- _Problem details_: An exact transcription of all the entries is needed; pictures stay out.
───── Exercise material ─────
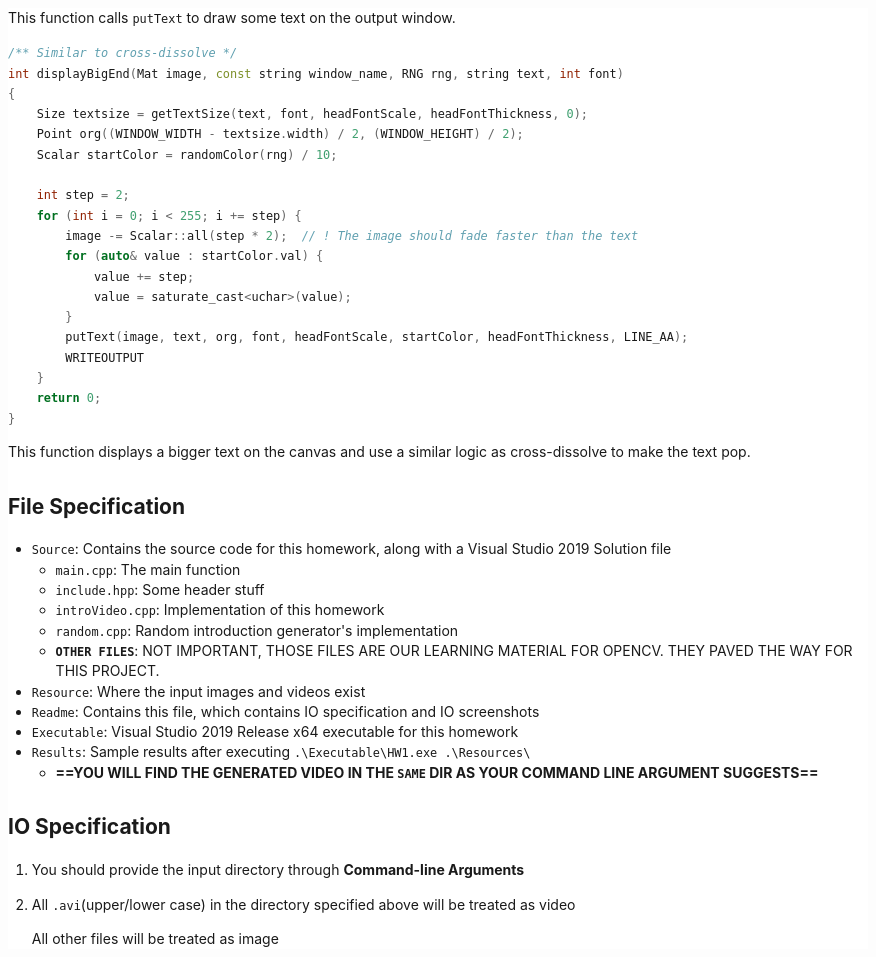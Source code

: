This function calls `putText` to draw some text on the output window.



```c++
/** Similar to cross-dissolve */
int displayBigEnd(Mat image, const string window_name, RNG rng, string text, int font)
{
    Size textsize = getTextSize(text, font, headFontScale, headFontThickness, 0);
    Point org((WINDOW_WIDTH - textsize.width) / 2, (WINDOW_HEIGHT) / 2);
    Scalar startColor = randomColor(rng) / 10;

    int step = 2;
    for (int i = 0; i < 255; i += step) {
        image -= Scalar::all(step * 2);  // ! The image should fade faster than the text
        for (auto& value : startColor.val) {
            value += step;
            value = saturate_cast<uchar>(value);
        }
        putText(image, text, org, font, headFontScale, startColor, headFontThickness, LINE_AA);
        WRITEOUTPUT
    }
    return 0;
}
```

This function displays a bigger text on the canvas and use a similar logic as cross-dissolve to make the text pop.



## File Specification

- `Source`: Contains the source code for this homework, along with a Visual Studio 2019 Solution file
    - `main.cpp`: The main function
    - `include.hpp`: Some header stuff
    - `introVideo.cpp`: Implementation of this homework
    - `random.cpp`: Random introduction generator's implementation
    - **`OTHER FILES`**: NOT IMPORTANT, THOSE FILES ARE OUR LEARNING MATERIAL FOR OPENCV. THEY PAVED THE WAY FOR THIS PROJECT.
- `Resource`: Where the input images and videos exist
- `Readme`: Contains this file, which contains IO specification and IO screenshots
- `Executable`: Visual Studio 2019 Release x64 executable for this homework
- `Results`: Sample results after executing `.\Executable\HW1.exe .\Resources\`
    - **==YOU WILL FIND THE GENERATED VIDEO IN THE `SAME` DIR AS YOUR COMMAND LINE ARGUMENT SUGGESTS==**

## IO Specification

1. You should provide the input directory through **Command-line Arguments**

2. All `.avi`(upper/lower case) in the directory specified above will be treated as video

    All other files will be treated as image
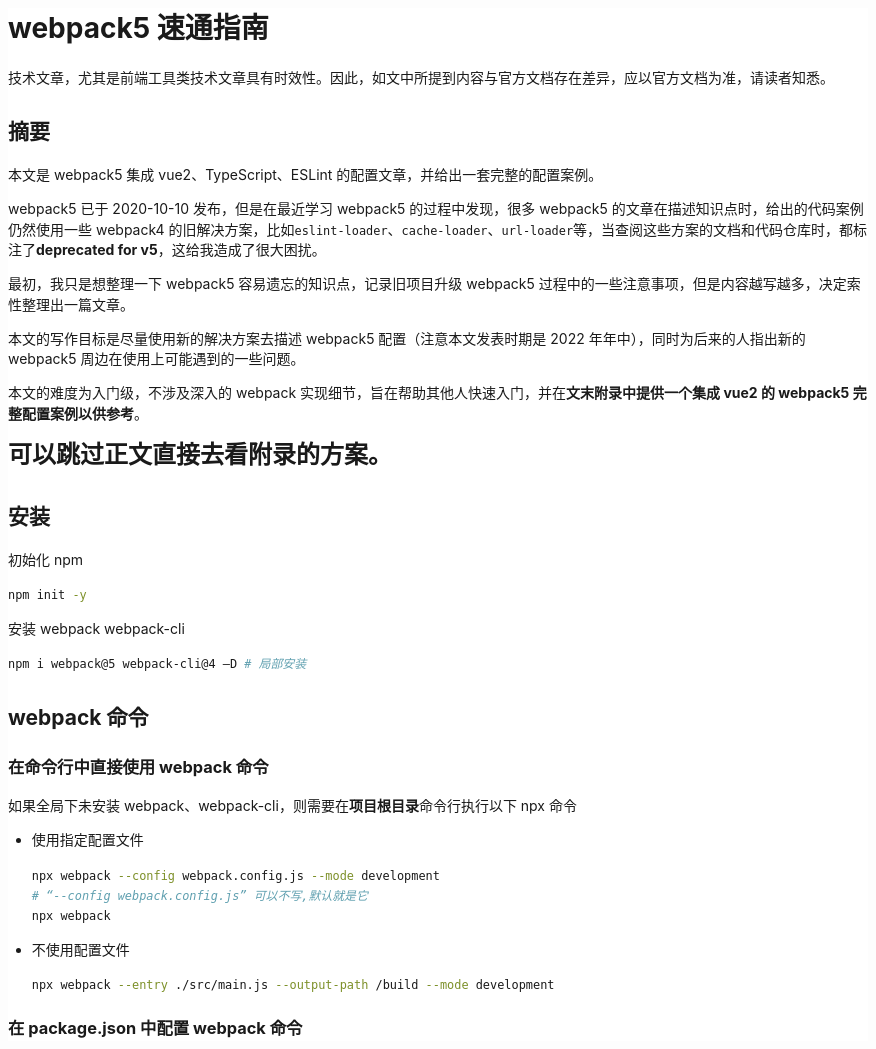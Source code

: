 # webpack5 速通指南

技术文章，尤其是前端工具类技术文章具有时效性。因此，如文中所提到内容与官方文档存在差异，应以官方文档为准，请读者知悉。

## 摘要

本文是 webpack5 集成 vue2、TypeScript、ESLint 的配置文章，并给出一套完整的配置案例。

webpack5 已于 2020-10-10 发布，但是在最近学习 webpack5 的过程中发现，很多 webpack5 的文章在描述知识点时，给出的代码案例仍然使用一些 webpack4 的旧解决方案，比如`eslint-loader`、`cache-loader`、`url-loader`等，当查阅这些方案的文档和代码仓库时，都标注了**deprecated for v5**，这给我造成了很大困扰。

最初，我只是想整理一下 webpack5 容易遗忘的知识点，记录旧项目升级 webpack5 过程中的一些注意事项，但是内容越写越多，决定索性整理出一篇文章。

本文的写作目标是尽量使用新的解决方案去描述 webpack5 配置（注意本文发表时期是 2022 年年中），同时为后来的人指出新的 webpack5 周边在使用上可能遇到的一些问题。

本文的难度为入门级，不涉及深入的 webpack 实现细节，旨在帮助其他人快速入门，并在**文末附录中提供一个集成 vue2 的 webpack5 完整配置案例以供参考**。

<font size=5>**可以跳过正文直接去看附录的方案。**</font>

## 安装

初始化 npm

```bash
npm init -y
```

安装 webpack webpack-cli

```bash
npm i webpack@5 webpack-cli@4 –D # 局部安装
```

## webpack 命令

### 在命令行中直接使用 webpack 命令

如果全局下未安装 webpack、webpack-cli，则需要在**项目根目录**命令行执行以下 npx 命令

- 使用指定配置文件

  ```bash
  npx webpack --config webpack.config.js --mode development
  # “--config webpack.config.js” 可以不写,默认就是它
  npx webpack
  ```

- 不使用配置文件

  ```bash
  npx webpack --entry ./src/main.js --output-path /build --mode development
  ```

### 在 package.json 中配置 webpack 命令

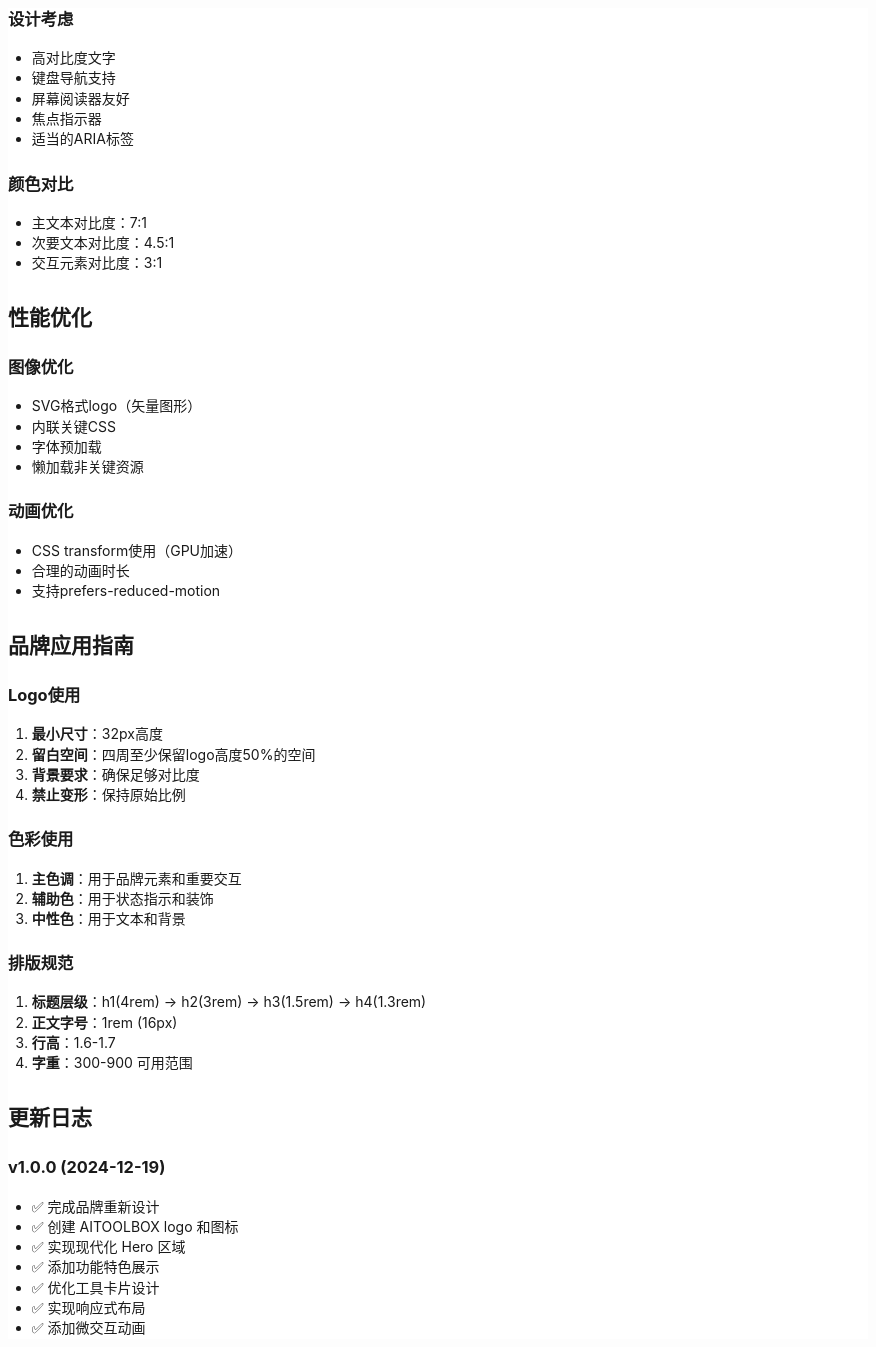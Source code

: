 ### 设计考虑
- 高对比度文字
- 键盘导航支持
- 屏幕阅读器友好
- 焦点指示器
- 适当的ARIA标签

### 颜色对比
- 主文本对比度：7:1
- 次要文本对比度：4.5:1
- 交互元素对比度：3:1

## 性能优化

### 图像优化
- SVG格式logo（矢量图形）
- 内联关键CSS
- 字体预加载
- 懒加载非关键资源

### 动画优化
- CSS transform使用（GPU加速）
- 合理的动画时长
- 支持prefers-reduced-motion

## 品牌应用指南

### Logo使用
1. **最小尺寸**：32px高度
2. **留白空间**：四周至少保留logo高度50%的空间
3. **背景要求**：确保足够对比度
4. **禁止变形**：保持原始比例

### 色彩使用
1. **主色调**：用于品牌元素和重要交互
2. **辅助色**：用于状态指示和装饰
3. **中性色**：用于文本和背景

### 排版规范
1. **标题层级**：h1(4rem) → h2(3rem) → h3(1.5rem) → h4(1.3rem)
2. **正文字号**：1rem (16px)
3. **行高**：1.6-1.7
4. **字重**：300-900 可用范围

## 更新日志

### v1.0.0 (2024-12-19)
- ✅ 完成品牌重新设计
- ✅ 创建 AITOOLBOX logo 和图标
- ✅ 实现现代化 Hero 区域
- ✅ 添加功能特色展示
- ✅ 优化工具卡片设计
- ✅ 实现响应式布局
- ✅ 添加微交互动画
─────
- _Reply to the task_:
Source code

:This function calls `putText` to draw some text on the output window.



```c++
/** Similar to cross-dissolve */
int displayBigEnd(Mat image, const string window_name, RNG rng, string text, int font)
{
    Size textsize = getTextSize(text, font, headFontScale, headFontThickness, 0);
    Point org((WINDOW_WIDTH - textsize.width) / 2, (WINDOW_HEIGHT) / 2);
    Scalar startColor = randomColor(rng) / 10;

    int step = 2;
    for (int i = 0; i < 255; i += step) {
        image -= Scalar::all(step * 2);  // ! The image should fade faster than the text
        for (auto& value : startColor.val) {
            value += step;
            value = saturate_cast<uchar>(value);
        }
        putText(image, text, org, font, headFontScale, startColor, headFontThickness, LINE_AA);
        WRITEOUTPUT
    }
    return 0;
}
```

This function displays a bigger text on the canvas and use a similar logic as cross-dissolve to make the text pop.



## File Specification

- `Source`: Contains the source code for this homework, along with a Visual Studio 2019 Solution file
    - `main.cpp`: The main function
    - `include.hpp`: Some header stuff
    - `introVideo.cpp`: Implementation of this homework
    - `random.cpp`: Random introduction generator's implementation
    - **`OTHER FILES`**: NOT IMPORTANT, THOSE FILES ARE OUR LEARNING MATERIAL FOR OPENCV. THEY PAVED THE WAY FOR THIS PROJECT.
- `Resource`: Where the input images and videos exist
- `Readme`: Contains this file, which contains IO specification and IO screenshots
- `Executable`: Visual Studio 2019 Release x64 executable for this homework
- `Results`: Sample results after executing `.\Executable\HW1.exe .\Resources\`
    - **==YOU WILL FIND THE GENERATED VIDEO IN THE `SAME` DIR AS YOUR COMMAND LINE ARGUMENT SUGGESTS==**

## IO Specification

1. You should provide the input directory through **Command-line Arguments**

2. All `.avi`(upper/lower case) in the directory specified above will be treated as video

    All other files will be treated as image
Source code

: # webpack5 速通指南

技术文章，尤其是前端工具类技术文章具有时效性。因此，如文中所提到内容与官方文档存在差异，应以官方文档为准，请读者知悉。

## 摘要

本文是 webpack5 集成 vue2、TypeScript、ESLint 的配置文章，并给出一套完整的配置案例。

webpack5 已于 2020-10-10 发布，但是在最近学习 webpack5 的过程中发现，很多 webpack5 的文章在描述知识点时，给出的代码案例仍然使用一些 webpack4 的旧解决方案，比如`eslint-loader`、`cache-loader`、`url-loader`等，当查阅这些方案的文档和代码仓库时，都标注了**deprecated for v5**，这给我造成了很大困扰。

最初，我只是想整理一下 webpack5 容易遗忘的知识点，记录旧项目升级 webpack5 过程中的一些注意事项，但是内容越写越多，决定索性整理出一篇文章。

本文的写作目标是尽量使用新的解决方案去描述 webpack5 配置（注意本文发表时期是 2022 年年中），同时为后来的人指出新的 webpack5 周边在使用上可能遇到的一些问题。

本文的难度为入门级，不涉及深入的 webpack 实现细节，旨在帮助其他人快速入门，并在**文末附录中提供一个集成 vue2 的 webpack5 完整配置案例以供参考**。

<font size=5>**可以跳过正文直接去看附录的方案。**</font>

## 安装

初始化 npm

```bash
npm init -y
```

安装 webpack webpack-cli

```bash
npm i webpack@5 webpack-cli@4 –D # 局部安装
```

## webpack 命令

### 在命令行中直接使用 webpack 命令

如果全局下未安装 webpack、webpack-cli，则需要在**项目根目录**命令行执行以下 npx 命令

- 使用指定配置文件

  ```bash
  npx webpack --config webpack.config.js --mode development
  # “--config webpack.config.js” 可以不写,默认就是它
  npx webpack
  ```

- 不使用配置文件

  ```bash
  npx webpack --entry ./src/main.js --output-path /build --mode development
  ```

### 在 package.json 中配置 webpack 命令

Source code

: ### 设计考虑
- 高对比度文字
- 键盘导航支持
- 屏幕阅读器友好
- 焦点指示器
- 适当的ARIA标签

### 颜色对比
- 主文本对比度：7:1
- 次要文本对比度：4.5:1
- 交互元素对比度：3:1

## 性能优化

### 图像优化
- SVG格式logo（矢量图形）
- 内联关键CSS
- 字体预加载
- 懒加载非关键资源

### 动画优化
- CSS transform使用（GPU加速）
- 合理的动画时长
- 支持prefers-reduced-motion

## 品牌应用指南

### Logo使用
1. **最小尺寸**：32px高度
2. **留白空间**：四周至少保留logo高度50%的空间
3. **背景要求**：确保足够对比度
4. **禁止变形**：保持原始比例

### 色彩使用
1. **主色调**：用于品牌元素和重要交互
2. **辅助色**：用于状态指示和装饰
3. **中性色**：用于文本和背景

### 排版规范
1. **标题层级**：h1(4rem) → h2(3rem) → h3(1.5rem) → h4(1.3rem)
2. **正文字号**：1rem (16px)
3. **行高**：1.6-1.7
4. **字重**：300-900 可用范围

## 更新日志

### v1.0.0 (2024-12-19)
- ✅ 完成品牌重新设计
- ✅ 创建 AITOOLBOX logo 和图标
- ✅ 实现现代化 Hero 区域
- ✅ 添加功能特色展示
- ✅ 优化工具卡片设计
- ✅ 实现响应式布局
- ✅ 添加微交互动画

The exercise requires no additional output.